Em, 23 de setembro de 2018 – Via Internet
ATENTADO À VIDA DE UM CANDIDATO PRESIDENCIAL!
Sem dúvida, um fato gravíssimo que não pode deixar de ter quem o investigue, conforme mandamento legal; naturalmente esse “investigador” há de pertencer a uma Instituição federal que tem a obrigação de dar transparência oportuna ao resultado das investigações.

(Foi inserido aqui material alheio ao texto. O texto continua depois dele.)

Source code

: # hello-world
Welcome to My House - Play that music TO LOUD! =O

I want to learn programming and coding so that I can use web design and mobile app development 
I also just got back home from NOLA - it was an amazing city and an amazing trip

Há detalhes relevantes que são de conhecimento público pela ação da mídia (filmes e fotos):

a arma do crime embrulhada saindo de uma bolsa feminina, passando a um intermediário e chegando ao criminoso;

evidência da impossibilidade de haver um “lobo solitário”;

o depoimento bem concatenado do criminoso evidenciando ser alguém letrado; a audiência de custódia antes de completadas 24 horas do crime com a presença de QUATRO advogados ‘top de linha’, dos “mais famosos e caros” da região, despertando a curiosidade de se saber quem os contratou (lembrando que o criminoso estava preso);

o prejuízo causado à campanha da vítima e, consequência lógica, vantagem aos seus adversários;

o registro de duas entradas do criminoso na Câmara dos Deputados, em Brasília, no mesmo dia do atentado em Juiz de Fora, induzindo a se pensar em álibi premeditado.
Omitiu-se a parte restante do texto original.